## Problem description
Every line of the records below that holds the word "resolution" should be copied out.

(Stored dataset items)
-- Opening Marker --
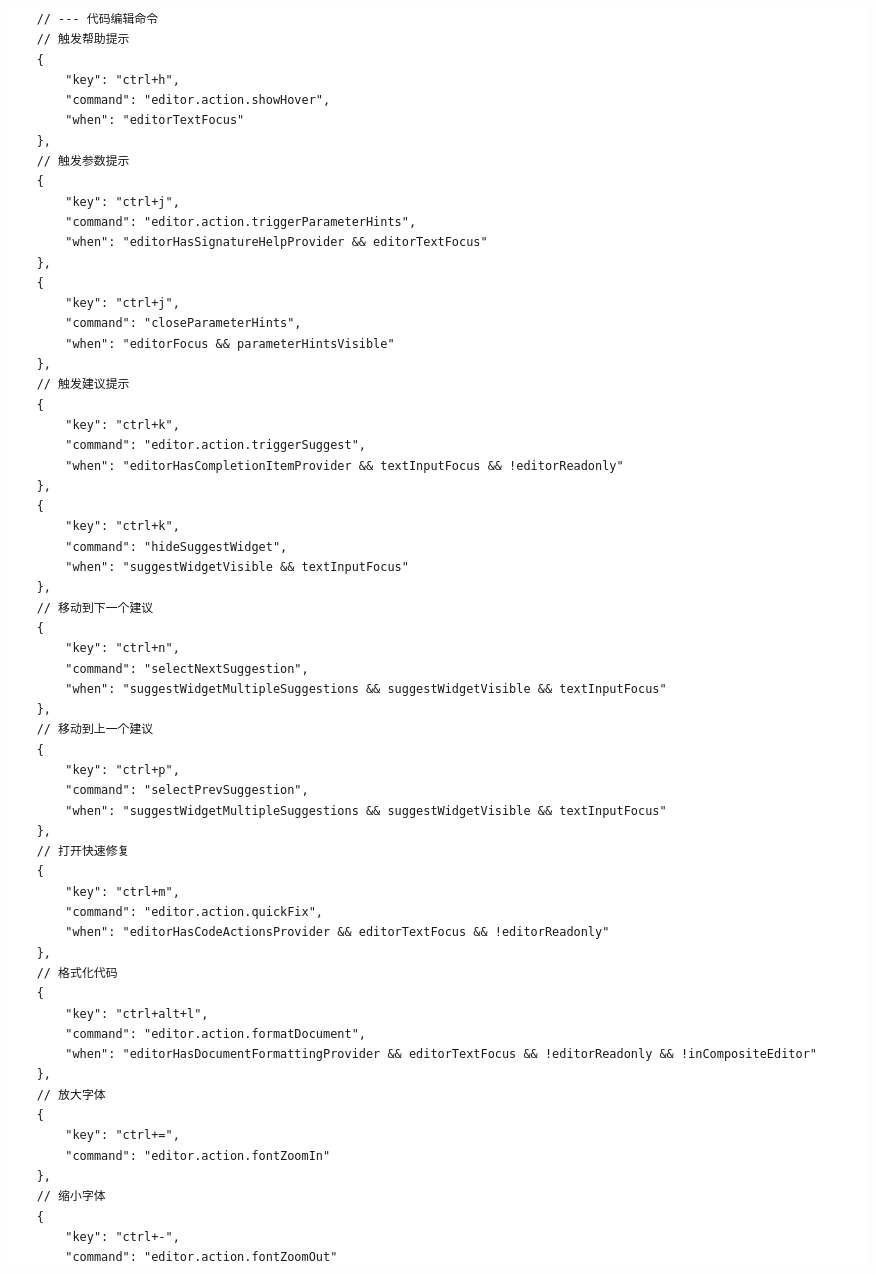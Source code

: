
```
    // --- 代码编辑命令
    // 触发帮助提示
    {
        "key": "ctrl+h",
        "command": "editor.action.showHover",
        "when": "editorTextFocus"
    },
    // 触发参数提示
    {
        "key": "ctrl+j",
        "command": "editor.action.triggerParameterHints",
        "when": "editorHasSignatureHelpProvider && editorTextFocus"
    },
    {
        "key": "ctrl+j",
        "command": "closeParameterHints",
        "when": "editorFocus && parameterHintsVisible"
    },
    // 触发建议提示
    {
        "key": "ctrl+k",
        "command": "editor.action.triggerSuggest",
        "when": "editorHasCompletionItemProvider && textInputFocus && !editorReadonly"
    },
    {
        "key": "ctrl+k",
        "command": "hideSuggestWidget",
        "when": "suggestWidgetVisible && textInputFocus"
    },
    // 移动到下一个建议
    {
        "key": "ctrl+n",
        "command": "selectNextSuggestion",
        "when": "suggestWidgetMultipleSuggestions && suggestWidgetVisible && textInputFocus"
    },
    // 移动到上一个建议
    {
        "key": "ctrl+p",
        "command": "selectPrevSuggestion",
        "when": "suggestWidgetMultipleSuggestions && suggestWidgetVisible && textInputFocus"
    },
    // 打开快速修复
    {
        "key": "ctrl+m",
        "command": "editor.action.quickFix",
        "when": "editorHasCodeActionsProvider && editorTextFocus && !editorReadonly"
    },
    // 格式化代码
    {
        "key": "ctrl+alt+l",
        "command": "editor.action.formatDocument",
        "when": "editorHasDocumentFormattingProvider && editorTextFocus && !editorReadonly && !inCompositeEditor"
    },
    // 放大字体
    {
        "key": "ctrl+=",
        "command": "editor.action.fontZoomIn"
    },
    // 缩小字体
    {
        "key": "ctrl+-",
        "command": "editor.action.fontZoomOut"
```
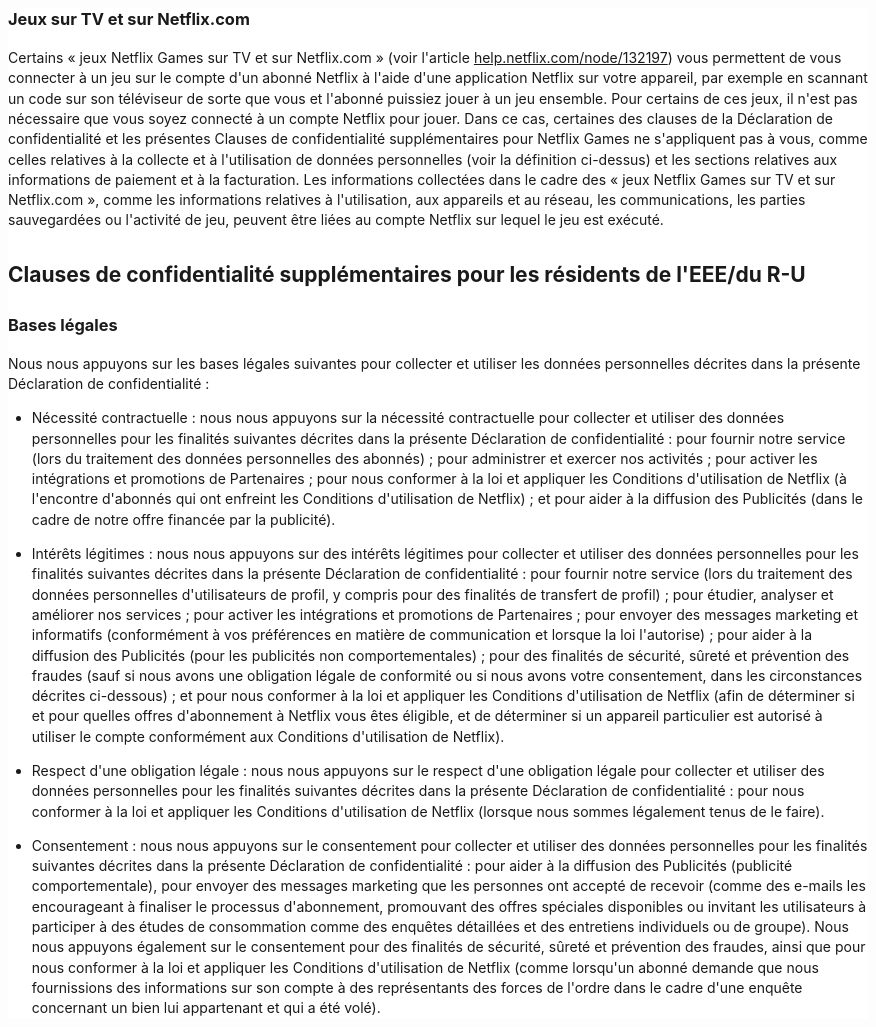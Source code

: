 ### Jeux sur TV et sur Netflix.com

Certains « jeux Netflix Games sur TV et sur Netflix.com » (voir l'article [help.netflix.com/node/132197](https://help.netflix.com/node/132197)) vous permettent de vous connecter à un jeu sur le compte d'un abonné Netflix à l'aide d'une application Netflix sur votre appareil, par exemple en scannant un code sur son téléviseur de sorte que vous et l'abonné puissiez jouer à un jeu ensemble. Pour certains de ces jeux, il n'est pas nécessaire que vous soyez connecté à un compte Netflix pour jouer. Dans ce cas, certaines des clauses de la Déclaration de confidentialité et les présentes Clauses de confidentialité supplémentaires pour Netflix Games ne s'appliquent pas à vous, comme celles relatives à la collecte et à l'utilisation de données personnelles (voir la définition ci-dessus) et les sections relatives aux informations de paiement et à la facturation. Les informations collectées dans le cadre des « jeux Netflix Games sur TV et sur Netflix.com », comme les informations relatives à l'utilisation, aux appareils et au réseau, les communications, les parties sauvegardées ou l'activité de jeu, peuvent être liées au compte Netflix sur lequel le jeu est exécuté.

Clauses de confidentialité supplémentaires pour les résidents de l'EEE/du R-U
-----------------------------------------------------------------------------

### Bases légales

Nous nous appuyons sur les bases légales suivantes pour collecter et utiliser les données personnelles décrites dans la présente Déclaration de confidentialité :

* Nécessité contractuelle : nous nous appuyons sur la nécessité contractuelle pour collecter et utiliser des données personnelles pour les finalités suivantes décrites dans la présente Déclaration de confidentialité : pour fournir notre service (lors du traitement des données personnelles des abonnés) ; pour administrer et exercer nos activités ; pour activer les intégrations et promotions de Partenaires ; pour nous conformer à la loi et appliquer les Conditions d'utilisation de Netflix (à l'encontre d'abonnés qui ont enfreint les Conditions d'utilisation de Netflix) ; et pour aider à la diffusion des Publicités (dans le cadre de notre offre financée par la publicité).
    
* Intérêts légitimes : nous nous appuyons sur des intérêts légitimes pour collecter et utiliser des données personnelles pour les finalités suivantes décrites dans la présente Déclaration de confidentialité : pour fournir notre service (lors du traitement des données personnelles d'utilisateurs de profil, y compris pour des finalités de transfert de profil) ; pour étudier, analyser et améliorer nos services ; pour activer les intégrations et promotions de Partenaires ; pour envoyer des messages marketing et informatifs (conformément à vos préférences en matière de communication et lorsque la loi l'autorise) ; pour aider à la diffusion des Publicités (pour les publicités non comportementales) ; pour des finalités de sécurité, sûreté et prévention des fraudes (sauf si nous avons une obligation légale de conformité ou si nous avons votre consentement, dans les circonstances décrites ci-dessous) ; et pour nous conformer à la loi et appliquer les Conditions d'utilisation de Netflix (afin de déterminer si et pour quelles offres d'abonnement à Netflix vous êtes éligible, et de déterminer si un appareil particulier est autorisé à utiliser le compte conformément aux Conditions d'utilisation de Netflix).
    
* Respect d'une obligation légale : nous nous appuyons sur le respect d'une obligation légale pour collecter et utiliser des données personnelles pour les finalités suivantes décrites dans la présente Déclaration de confidentialité : pour nous conformer à la loi et appliquer les Conditions d'utilisation de Netflix (lorsque nous sommes légalement tenus de le faire).
    
* Consentement : nous nous appuyons sur le consentement pour collecter et utiliser des données personnelles pour les finalités suivantes décrites dans la présente Déclaration de confidentialité : pour aider à la diffusion des Publicités (publicité comportementale), pour envoyer des messages marketing que les personnes ont accepté de recevoir (comme des e-mails les encourageant à finaliser le processus d'abonnement, promouvant des offres spéciales disponibles ou invitant les utilisateurs à participer à des études de consommation comme des enquêtes détaillées et des entretiens individuels ou de groupe). Nous nous appuyons également sur le consentement pour des finalités de sécurité, sûreté et prévention des fraudes, ainsi que pour nous conformer à la loi et appliquer les Conditions d'utilisation de Netflix (comme lorsqu'un abonné demande que nous fournissions des informations sur son compte à des représentants des forces de l'ordre dans le cadre d'une enquête concernant un bien lui appartenant et qui a été volé).
    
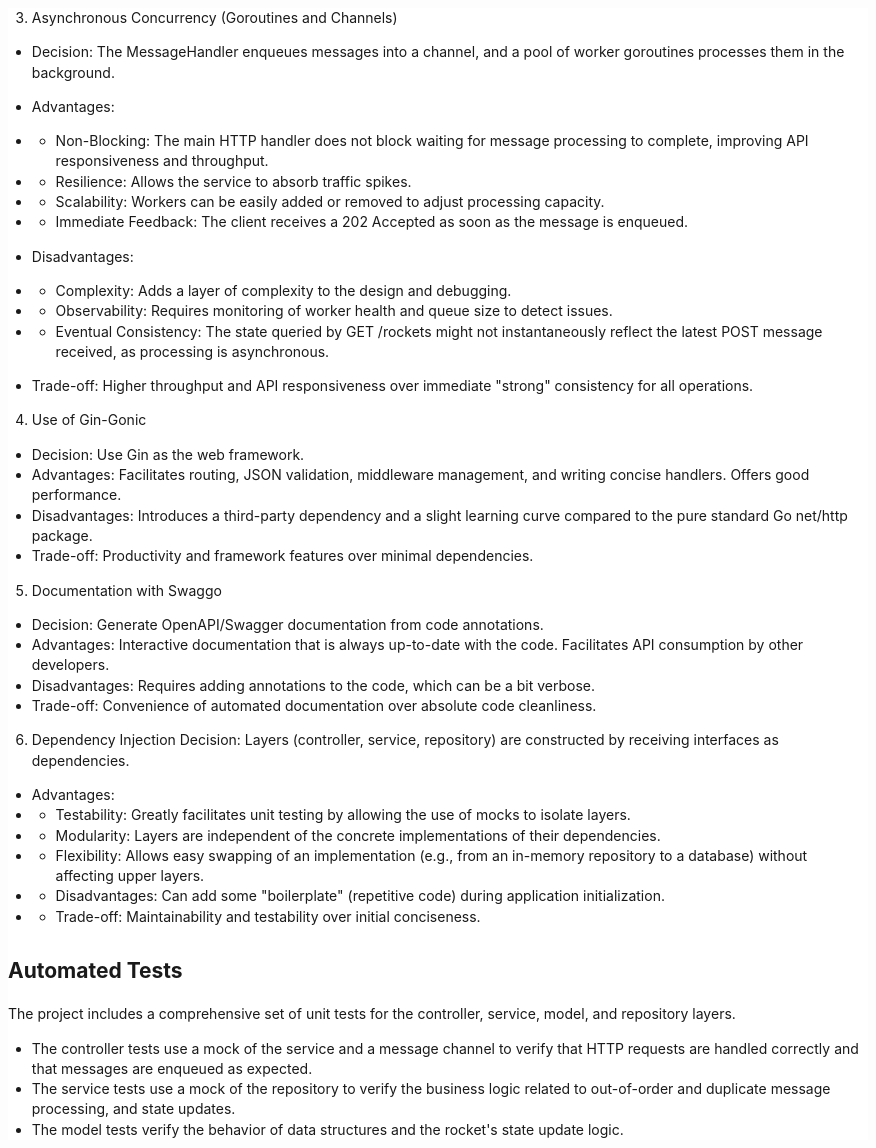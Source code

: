 3. Asynchronous Concurrency (Goroutines and Channels)
- Decision: The MessageHandler enqueues messages into a channel, and a pool of worker goroutines processes them in the background.

- Advantages:
- - Non-Blocking: The main HTTP handler does not block waiting for message processing to complete, improving API responsiveness and throughput.
- - Resilience: Allows the service to absorb traffic spikes.
- - Scalability: Workers can be easily added or removed to adjust processing capacity.
- - Immediate Feedback: The client receives a 202 Accepted as soon as the message is enqueued.
- Disadvantages:
- - Complexity: Adds a layer of complexity to the design and debugging.
- - Observability: Requires monitoring of worker health and queue size to detect issues.
- - Eventual Consistency: The state queried by GET /rockets might not instantaneously reflect the latest POST message received, as processing is asynchronous.

- Trade-off: Higher throughput and API responsiveness over immediate "strong" consistency for all operations.

4. Use of Gin-Gonic
- Decision: Use Gin as the web framework.
- Advantages: Facilitates routing, JSON validation, middleware management, and writing concise handlers. Offers good performance.
- Disadvantages: Introduces a third-party dependency and a slight learning curve compared to the pure standard Go net/http package.
- Trade-off: Productivity and framework features over minimal dependencies.

5. Documentation with Swaggo
- Decision: Generate OpenAPI/Swagger documentation from code annotations.
- Advantages: Interactive documentation that is always up-to-date with the code. Facilitates API consumption by other developers.
- Disadvantages: Requires adding annotations to the code, which can be a bit verbose.
- Trade-off: Convenience of automated documentation over absolute code cleanliness.

6. Dependency Injection
Decision: Layers (controller, service, repository) are constructed by receiving interfaces as dependencies.

- Advantages:
- - Testability: Greatly facilitates unit testing by allowing the use of mocks to isolate layers.
- - Modularity: Layers are independent of the concrete implementations of their dependencies.
- - Flexibility: Allows easy swapping of an implementation (e.g., from an in-memory repository to a database) without affecting upper layers.
- - Disadvantages: Can add some "boilerplate" (repetitive code) during application initialization.
- - Trade-off: Maintainability and testability over initial conciseness.

## Automated Tests
The project includes a comprehensive set of unit tests for the controller, service, model, and repository layers.

- The controller tests use a mock of the service and a message channel to verify that HTTP requests are handled correctly and that messages are enqueued as expected.
- The service tests use a mock of the repository to verify the business logic related to out-of-order and duplicate message processing, and state updates.
- The model tests verify the behavior of data structures and the rocket's state update logic.
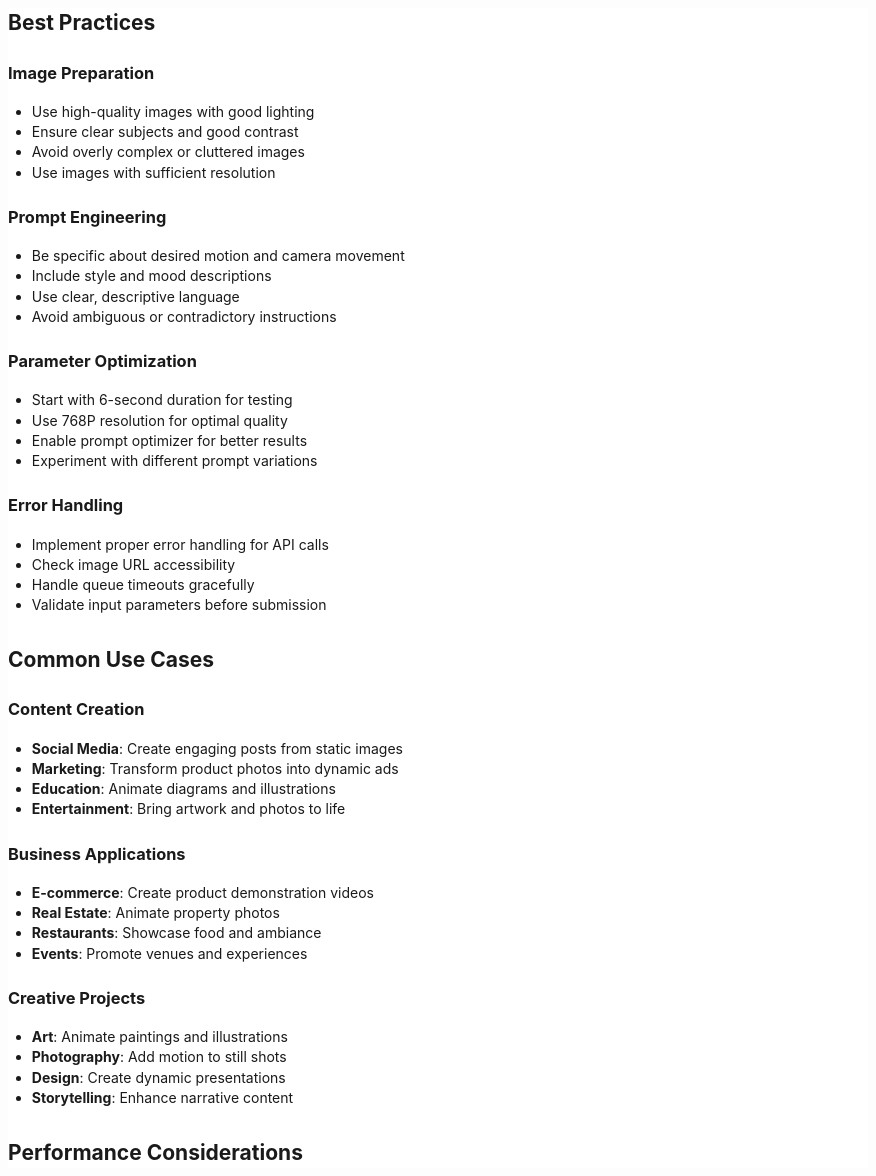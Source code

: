 ## Best Practices

### Image Preparation
- Use high-quality images with good lighting
- Ensure clear subjects and good contrast
- Avoid overly complex or cluttered images
- Use images with sufficient resolution

### Prompt Engineering
- Be specific about desired motion and camera movement
- Include style and mood descriptions
- Use clear, descriptive language
- Avoid ambiguous or contradictory instructions

### Parameter Optimization
- Start with 6-second duration for testing
- Use 768P resolution for optimal quality
- Enable prompt optimizer for better results
- Experiment with different prompt variations

### Error Handling
- Implement proper error handling for API calls
- Check image URL accessibility
- Handle queue timeouts gracefully
- Validate input parameters before submission

## Common Use Cases

### Content Creation
- **Social Media**: Create engaging posts from static images
- **Marketing**: Transform product photos into dynamic ads
- **Education**: Animate diagrams and illustrations
- **Entertainment**: Bring artwork and photos to life

### Business Applications
- **E-commerce**: Create product demonstration videos
- **Real Estate**: Animate property photos
- **Restaurants**: Showcase food and ambiance
- **Events**: Promote venues and experiences

### Creative Projects
- **Art**: Animate paintings and illustrations
- **Photography**: Add motion to still shots
- **Design**: Create dynamic presentations
- **Storytelling**: Enhance narrative content

## Performance Considerations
-- Closing Marker --
## Completed task
- Use images with sufficient resolution
- Use 768P resolution for optimal quality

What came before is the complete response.